In these powerful words from the lips of our Lord Jesus we learn what it means to be a true disciple of our Lord and live the ‘cruciformed’ life, the life shaped and molded by the cross. As our Lord sets his face to Jerusalem, knowing what fate awaits him there, he declares his mission is to suffer, to be killed, and to be raised to life. Peter strenuously objects and goes so far as to rebuke our Lord! “Get behind me, Satan!”, thunders Jesus. As the words of the Gyorgy Orban anthem proclaim, “The Demon sneaks expertly tempting the honorable heart: . . . However amiably the Demon acts, it is still worth less than the heart of Jesus.”

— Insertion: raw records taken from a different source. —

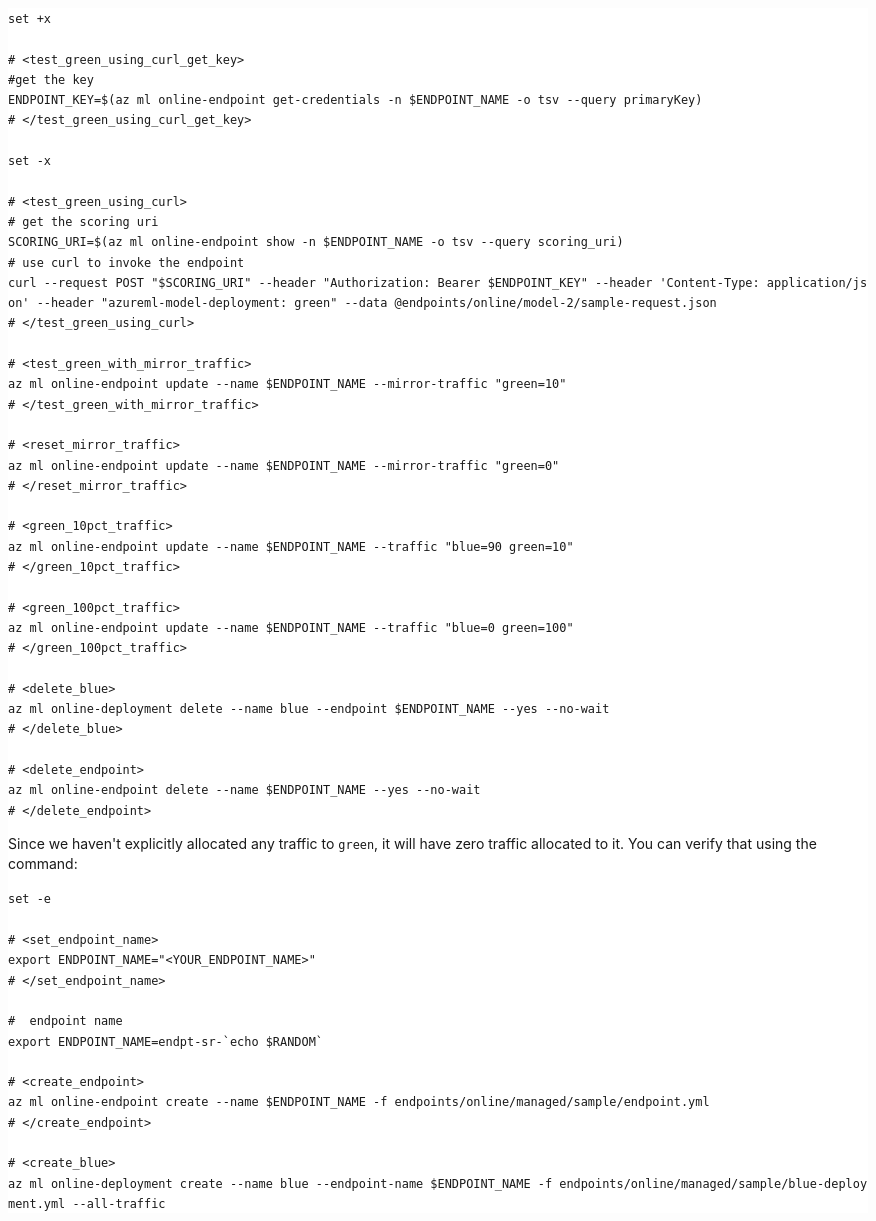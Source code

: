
 ```azurecli
set +x

# <test_green_using_curl_get_key>
#get the key
ENDPOINT_KEY=$(az ml online-endpoint get-credentials -n $ENDPOINT_NAME -o tsv --query primaryKey)
# </test_green_using_curl_get_key>

set -x

# <test_green_using_curl>
# get the scoring uri
SCORING_URI=$(az ml online-endpoint show -n $ENDPOINT_NAME -o tsv --query scoring_uri)
# use curl to invoke the endpoint
curl --request POST "$SCORING_URI" --header "Authorization: Bearer $ENDPOINT_KEY" --header 'Content-Type: application/json' --header "azureml-model-deployment: green" --data @endpoints/online/model-2/sample-request.json
# </test_green_using_curl>

# <test_green_with_mirror_traffic>
az ml online-endpoint update --name $ENDPOINT_NAME --mirror-traffic "green=10"
# </test_green_with_mirror_traffic>

# <reset_mirror_traffic>
az ml online-endpoint update --name $ENDPOINT_NAME --mirror-traffic "green=0"
# </reset_mirror_traffic>

# <green_10pct_traffic>
az ml online-endpoint update --name $ENDPOINT_NAME --traffic "blue=90 green=10"
# </green_10pct_traffic>

# <green_100pct_traffic>
az ml online-endpoint update --name $ENDPOINT_NAME --traffic "blue=0 green=100"
# </green_100pct_traffic>

# <delete_blue>
az ml online-deployment delete --name blue --endpoint $ENDPOINT_NAME --yes --no-wait
# </delete_blue>

# <delete_endpoint>
az ml online-endpoint delete --name $ENDPOINT_NAME --yes --no-wait
# </delete_endpoint>

```

Since we haven't explicitly allocated any traffic to `green`, it will have zero traffic allocated to it. You can verify that using the command:

```azurecli
set -e

# <set_endpoint_name>
export ENDPOINT_NAME="<YOUR_ENDPOINT_NAME>"
# </set_endpoint_name>

#  endpoint name
export ENDPOINT_NAME=endpt-sr-`echo $RANDOM`

# <create_endpoint>
az ml online-endpoint create --name $ENDPOINT_NAME -f endpoints/online/managed/sample/endpoint.yml
# </create_endpoint>

# <create_blue>
az ml online-deployment create --name blue --endpoint-name $ENDPOINT_NAME -f endpoints/online/managed/sample/blue-deployment.yml --all-traffic
```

From this poignant exchange where the apostle Peter, under the influence of the Evil One, would divert Jesus from his mission, we learn of what true discipleship consists. Jesus turns to the rest of the disciples and portrays the essence of the cruciformed life with these key actions: (1) Deny yourself; (2) Take up your cross; (3) Follow him. Let us reflect briefly on each of these dimensions of the cruciformed life.

First, what does it mean to “deny yourself”? Put simply, it means to refuse to put one’s self-interest and personal ambition ahead of God’s redemptive purposes and revealed will. To deny oneself is to submit humbly my will to God’s will as Jesus did when he prayed in the garden and as he taught us to pray, “Your will be done on earth as it is in heaven”. To deny oneself is to seek first the character and qualities of Christlikeness regardless of the cost to ourselves.

Second, what does it mean to “take up your cross”? In the first century, crucifixion was one of the most feared forms of execution. It was used by the Romans as a strong deterrent against insurrection and rebellion. To the first century Jew, the cross was a horrid symbol of pain, shame, and death so it must have been a shocking statement to the disciples when Jesus uses the cross and the crucifixion as an image of discipleship. Although the image is often understood by modern society as bearing up under some personal hardship or difficulty, as used here by Jesus it is a radical call to die to one’s own will and embrace God’s will without any hesitation or reservation.

Third, we are to “Follow Him”. Following Jesus is synonymous with discipleship, and a disciple is a learner. It is a developmental pattern of life where we are more and more transformed and conformed to the image of Christ. Following Jesus is a journey toward Christian maturity where we are reconciled and restored in relationship to God, to ourselves, to our families, to our church, to our communities, and to the world. As we follow Jesus and learn of Him, we start to look more and more like him; and we look less like the world. In the words of the Methodist missionary E. Stanley Jones, “We become like that at which we perpetually gaze.”

Deny yourself, take up your cross, and follow him. This is the call to the cruciformed life and Jesus tells us the result: we will find life, abundant life, the life for which he went to the cross and was gloriously resurrected. And we will gain our soul, in this world, and for all eternity.

The cruciformed life is wonderfully illustrated in the prayer of Saint Patrick which the Canto Deo chamber choir will later sing. I would call your attention to the words in the bulletin which I would invite you to recite with me now:
This is the cruciformed life. May God grant us grace to live it every day.